Exercise instructions -
For the entries that follow, set down each one exactly and drop any pictures.
* * * *
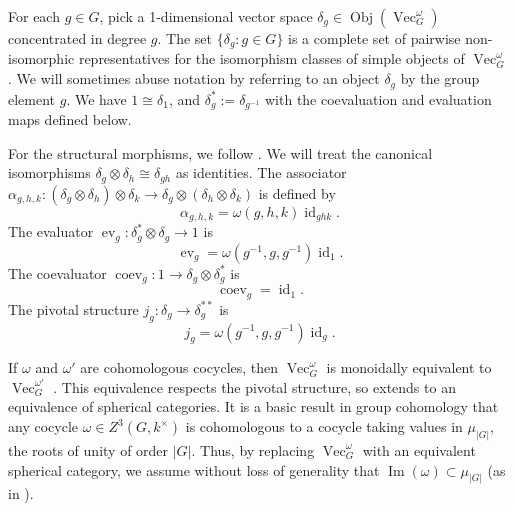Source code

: \documentclass{amsart}
\DeclareMathOperator{\id}{id}
\DeclareMathOperator{\Vect}{Vec}
\DeclareMathOperator{\Obj}{Obj}
\DeclareMathOperator{\Img}{Im}
\DeclareMathOperator{\coev}{coev}
\DeclareMathOperator{\ev}{ev}
\newcommand{\one}{1}
\begin{document}
For each $g \in G$, pick a 1-dimensional vector space $\delta_g \in \Obj(\Vect_G^\omega)$ concentrated in degree $g$.  The set $\{\delta_g : g \in G\}$ is a complete set of pairwise non-isomorphic representatives for the isomorphism classes of simple objects of $\Vect_G^\omega$.  We will sometimes abuse notation by referring to an object $\delta_g$ by the group element $g$.  We have $\one \cong \delta_1$, and  $\delta_g^* := \delta_{g^{-1}}$ with the coevaluation and evaluation maps defined below.

For the structural morphisms,  we follow \cite{math/0601012}.  We will treat the canonical isomorphisms $\delta_g \otimes \delta_h \cong \delta_{gh}$ as identities.    The associator $\alpha_{g,h,k}:(\delta_g \otimes \delta_h) \otimes \delta_k \to \delta_g \otimes (\delta_h \otimes \delta_k)$ is defined by
$$\alpha_{g,h,k} = \omega(g,h,k) \id_{ghk}.$$ 
The evaluator $\ev_g:\delta_g^* \otimes \delta_g \to 1$ is 
$$\ev_{g} = \omega(g^{-1},g,g^{-1}) \id_1.$$  
The coevaluator $\coev_g:1 \to \delta_g \otimes \delta_g^*$ is 
$$\coev_{g} = \id_1.$$ 
The pivotal structure $j_g:\delta_g \to \delta_g^{**}$ is 
$$j_{g} = \omega(g^{-1},g,g^{-1}) \id_{g}.$$

If $\omega$ and $\omega'$ are cohomologous cocycles, then $\Vect_G^\omega$ is monoidally equivalent to $\Vect_G^{\omega'}$ \cite{etingofTensor}.  This equivalence respects the pivotal structure, so extends to an equivalence of spherical categories.  It is a basic result in group cohomology that any cocycle $\omega \in Z^3(G, k^\times)$ is cohomologous to a cocycle taking values in $\mu_{|G|}$, the roots of unity of order $|G|$.  Thus, by replacing $\Vect^\omega_G$ with an equivalent spherical category, we assume  without loss of generality that $\Img(\omega) \subset \mu_{|G|}$ (as in \cite{erw}).  

\newcommand{\ee}{\mathbf{e}}       %
\newcommand{\A}{\mathcal{A}}      %
\newcommand{\st}{\; | \;}                               %
\newcommand{\ttt}{\otimes}                              %
\newcommand{\cc}[1]{\underset{\scriptstyle #1}{\circ}}
\newcommand{\ccc}[1]{\underset{\scriptstyle #1}{\bullet}}
\newcommand{\ti}{\tilde}
\newcommand{\ov}{\overline}
\newcommand{\del}{\partial}
\newcommand{\<}{\langle}
\renewcommand{\>}{\rangle}
\newcommand{\surjto}{\twoheadrightarrow}      %
\newcommand{\injto}{\hookrightarrow}          %
\newcommand{\isoto}{\xrightarrow{\sim}}       %
\newcommand{\xxto}{\xrightarrow}              %
\newcommand{\firef}[1]{Figure~{\rm\ref{#1}}}
\newcommand{\R}{\mathbb{R}}       %
\end{document}
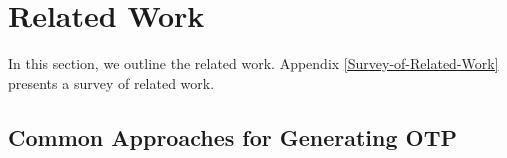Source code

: 

\section{Related Work}\label{Related-Work}





%
%
%


In this section, we outline the related work. Appendix \ref{Survey-of-Related-Work} presents a survey of related work. 


\subsection{Common Approaches for Generating OTP}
* * * *
Response area -
Source code

: \documentclass{amsart}
\DeclareMathOperator{\id}{id}
\DeclareMathOperator{\Vect}{Vec}
\DeclareMathOperator{\Obj}{Obj}
\DeclareMathOperator{\Img}{Im}
\DeclareMathOperator{\coev}{coev}
\DeclareMathOperator{\ev}{ev}
\newcommand{\one}{1}
\begin{document}
For each $g \in G$, pick a 1-dimensional vector space $\delta_g \in \Obj(\Vect_G^\omega)$ concentrated in degree $g$.  The set $\{\delta_g : g \in G\}$ is a complete set of pairwise non-isomorphic representatives for the isomorphism classes of simple objects of $\Vect_G^\omega$.  We will sometimes abuse notation by referring to an object $\delta_g$ by the group element $g$.  We have $\one \cong \delta_1$, and  $\delta_g^* := \delta_{g^{-1}}$ with the coevaluation and evaluation maps defined below.

For the structural morphisms,  we follow \cite{math/0601012}.  We will treat the canonical isomorphisms $\delta_g \otimes \delta_h \cong \delta_{gh}$ as identities.    The associator $\alpha_{g,h,k}:(\delta_g \otimes \delta_h) \otimes \delta_k \to \delta_g \otimes (\delta_h \otimes \delta_k)$ is defined by
$$\alpha_{g,h,k} = \omega(g,h,k) \id_{ghk}.$$ 
The evaluator $\ev_g:\delta_g^* \otimes \delta_g \to 1$ is 
$$\ev_{g} = \omega(g^{-1},g,g^{-1}) \id_1.$$  
The coevaluator $\coev_g:1 \to \delta_g \otimes \delta_g^*$ is 
$$\coev_{g} = \id_1.$$ 
The pivotal structure $j_g:\delta_g \to \delta_g^{**}$ is 
$$j_{g} = \omega(g^{-1},g,g^{-1}) \id_{g}.$$

If $\omega$ and $\omega'$ are cohomologous cocycles, then $\Vect_G^\omega$ is monoidally equivalent to $\Vect_G^{\omega'}$ \cite{etingofTensor}.  This equivalence respects the pivotal structure, so extends to an equivalence of spherical categories.  It is a basic result in group cohomology that any cocycle $\omega \in Z^3(G, k^\times)$ is cohomologous to a cocycle taking values in $\mu_{|G|}$, the roots of unity of order $|G|$.  Thus, by replacing $\Vect^\omega_G$ with an equivalent spherical category, we assume  without loss of generality that $\Img(\omega) \subset \mu_{|G|}$ (as in \cite{erw}).  

\newcommand{\ee}{\mathbf{e}}       %
\newcommand{\A}{\mathcal{A}}      %
\newcommand{\st}{\; | \;}                               %
\newcommand{\ttt}{\otimes}                              %
\newcommand{\cc}[1]{\underset{\scriptstyle #1}{\circ}}
\newcommand{\ccc}[1]{\underset{\scriptstyle #1}{\bullet}}
\newcommand{\ti}{\tilde}
\newcommand{\ov}{\overline}
\newcommand{\del}{\partial}
\newcommand{\<}{\langle}
\renewcommand{\>}{\rangle}
\newcommand{\surjto}{\twoheadrightarrow}      %
\newcommand{\injto}{\hookrightarrow}          %
\newcommand{\isoto}{\xrightarrow{\sim}}       %
\newcommand{\xxto}{\xrightarrow}              %
\newcommand{\firef}[1]{Figure~{\rm\ref{#1}}}
\newcommand{\R}{\mathbb{R}}       %
\end{document}
Source code

: 

\section{Related Work}\label{Related-Work}





%
%
%


In this section, we outline the related work. Appendix \ref{Survey-of-Related-Work} presents a survey of related work. 


\subsection{Common Approaches for Generating OTP}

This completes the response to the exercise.